“This is Bunny,” I said. “She’s my administrative assistant.”
“Of course,” Grimble shot me a sidelong, reptilian glance, then went back to leering at Bunny. “You always did have exquisite taste in ladies, Skeeve.”
Still annoyed at Bunny’s treatment by Queen Hemlock, I wasn’t about to let the Chancellor get away with this.
“Grimble,” I said, letting my voice take on a bit of an edge. “Watch my lips. I said she’s my administrative assistant. Got it?”
“Yes. I … Quite.”
The Chancellor seemed to pull in on himself a bit as he licked his lips nervously, but he rallied back gamely.
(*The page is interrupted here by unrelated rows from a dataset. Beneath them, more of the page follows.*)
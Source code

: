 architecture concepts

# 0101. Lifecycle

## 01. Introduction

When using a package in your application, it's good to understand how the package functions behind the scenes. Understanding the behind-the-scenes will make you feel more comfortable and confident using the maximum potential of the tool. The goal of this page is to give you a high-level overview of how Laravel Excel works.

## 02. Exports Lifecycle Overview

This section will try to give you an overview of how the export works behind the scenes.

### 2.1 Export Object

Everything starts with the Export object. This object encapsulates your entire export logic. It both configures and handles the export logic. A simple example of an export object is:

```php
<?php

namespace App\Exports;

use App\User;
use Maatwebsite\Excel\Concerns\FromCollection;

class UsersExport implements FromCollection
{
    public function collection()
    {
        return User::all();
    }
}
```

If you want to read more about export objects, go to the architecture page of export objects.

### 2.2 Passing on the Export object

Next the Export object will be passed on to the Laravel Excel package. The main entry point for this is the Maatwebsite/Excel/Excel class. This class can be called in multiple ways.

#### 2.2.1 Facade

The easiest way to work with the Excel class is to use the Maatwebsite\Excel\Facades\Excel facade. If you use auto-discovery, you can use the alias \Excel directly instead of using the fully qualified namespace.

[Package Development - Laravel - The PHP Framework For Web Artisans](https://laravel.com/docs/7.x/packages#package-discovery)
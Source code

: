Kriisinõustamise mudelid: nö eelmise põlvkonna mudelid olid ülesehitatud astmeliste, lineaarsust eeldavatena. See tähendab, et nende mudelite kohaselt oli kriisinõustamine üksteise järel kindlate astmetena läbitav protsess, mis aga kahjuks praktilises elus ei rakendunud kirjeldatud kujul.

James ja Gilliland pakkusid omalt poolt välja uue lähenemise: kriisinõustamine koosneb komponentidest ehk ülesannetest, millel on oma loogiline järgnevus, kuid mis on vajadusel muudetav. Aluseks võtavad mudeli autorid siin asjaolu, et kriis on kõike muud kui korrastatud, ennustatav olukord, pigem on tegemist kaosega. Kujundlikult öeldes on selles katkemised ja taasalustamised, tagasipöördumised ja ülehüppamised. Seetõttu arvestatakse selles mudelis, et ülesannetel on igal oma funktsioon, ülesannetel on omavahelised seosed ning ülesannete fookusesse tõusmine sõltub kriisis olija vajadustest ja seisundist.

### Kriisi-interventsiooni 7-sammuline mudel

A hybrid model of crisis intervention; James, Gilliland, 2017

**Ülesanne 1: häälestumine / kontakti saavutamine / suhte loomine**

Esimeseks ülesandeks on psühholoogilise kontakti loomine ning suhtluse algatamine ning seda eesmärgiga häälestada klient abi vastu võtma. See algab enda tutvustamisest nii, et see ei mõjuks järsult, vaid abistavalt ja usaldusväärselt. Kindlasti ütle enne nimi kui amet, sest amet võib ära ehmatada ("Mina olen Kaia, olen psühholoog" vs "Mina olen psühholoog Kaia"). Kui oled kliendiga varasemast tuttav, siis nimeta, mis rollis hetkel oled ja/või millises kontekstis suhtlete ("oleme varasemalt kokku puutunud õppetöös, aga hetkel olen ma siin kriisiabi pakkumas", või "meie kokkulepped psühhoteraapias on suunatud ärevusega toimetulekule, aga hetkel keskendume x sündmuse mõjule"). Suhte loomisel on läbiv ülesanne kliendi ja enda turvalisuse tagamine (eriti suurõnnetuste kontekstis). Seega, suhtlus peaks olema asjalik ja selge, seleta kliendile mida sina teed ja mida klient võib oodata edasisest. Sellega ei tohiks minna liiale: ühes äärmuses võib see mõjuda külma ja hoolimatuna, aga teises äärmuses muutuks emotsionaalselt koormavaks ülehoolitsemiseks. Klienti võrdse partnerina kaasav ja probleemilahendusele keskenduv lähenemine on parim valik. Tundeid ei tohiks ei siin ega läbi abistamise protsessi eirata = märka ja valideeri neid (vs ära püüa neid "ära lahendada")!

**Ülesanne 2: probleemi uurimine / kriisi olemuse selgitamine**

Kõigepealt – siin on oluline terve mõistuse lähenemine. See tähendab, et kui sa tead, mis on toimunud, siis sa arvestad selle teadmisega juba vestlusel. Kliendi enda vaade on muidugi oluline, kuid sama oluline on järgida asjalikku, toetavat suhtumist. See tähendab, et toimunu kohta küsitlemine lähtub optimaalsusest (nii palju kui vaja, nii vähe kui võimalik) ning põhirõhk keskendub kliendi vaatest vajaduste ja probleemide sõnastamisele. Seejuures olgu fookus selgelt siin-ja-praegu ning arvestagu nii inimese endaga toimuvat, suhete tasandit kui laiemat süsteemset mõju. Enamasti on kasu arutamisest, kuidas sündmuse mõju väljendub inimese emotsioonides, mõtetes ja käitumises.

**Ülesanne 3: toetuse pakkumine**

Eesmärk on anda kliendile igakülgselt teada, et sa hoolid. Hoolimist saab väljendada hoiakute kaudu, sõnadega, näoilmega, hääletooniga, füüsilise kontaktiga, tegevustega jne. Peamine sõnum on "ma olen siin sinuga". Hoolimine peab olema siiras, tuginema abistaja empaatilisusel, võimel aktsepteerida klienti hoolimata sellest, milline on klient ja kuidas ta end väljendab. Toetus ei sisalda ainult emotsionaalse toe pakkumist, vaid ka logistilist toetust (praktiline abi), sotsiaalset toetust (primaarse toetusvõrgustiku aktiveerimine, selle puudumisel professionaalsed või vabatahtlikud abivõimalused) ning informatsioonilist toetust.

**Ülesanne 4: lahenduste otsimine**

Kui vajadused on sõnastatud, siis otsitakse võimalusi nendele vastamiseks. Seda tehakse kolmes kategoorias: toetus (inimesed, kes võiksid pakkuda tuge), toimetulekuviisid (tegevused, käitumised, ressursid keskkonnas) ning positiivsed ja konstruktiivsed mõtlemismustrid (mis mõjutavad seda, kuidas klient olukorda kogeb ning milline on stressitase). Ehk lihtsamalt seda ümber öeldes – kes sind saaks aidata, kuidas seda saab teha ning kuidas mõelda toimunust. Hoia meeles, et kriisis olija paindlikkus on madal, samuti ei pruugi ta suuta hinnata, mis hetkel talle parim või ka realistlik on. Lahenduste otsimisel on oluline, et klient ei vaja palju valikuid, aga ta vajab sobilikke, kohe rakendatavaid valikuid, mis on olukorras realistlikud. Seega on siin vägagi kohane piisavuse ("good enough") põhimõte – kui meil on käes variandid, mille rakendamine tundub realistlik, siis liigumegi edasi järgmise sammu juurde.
“Very well. Let me show you our expanded operation.”
While Grimble might have been essentially unchanged, physically or morally, his facilities were another matter entirely. He had formerly worked alone in a tiny, cramped cubicle filled past capacity with stacks and piles of paper. The paper was still there, but that’s about all that remained the same. Instead of the cubicle, it seemed he was now working out of a spacious, though still windowless, room … or, at least, a room that would have been spacious if he had it to himself.
Instead, however, there were over a dozen individuals crammed into the space, apparently preoccupied with their work, which seemed to entail nothing more than generating additional stacks of paper, all covered by columns and rows of numbers. They didn’t look up as we came in, and Grimble made no effort to halt their work or make introductions, but I noticed that they all had the same fevered glint to their eyes that I had originally assumed to be unique to Grimble.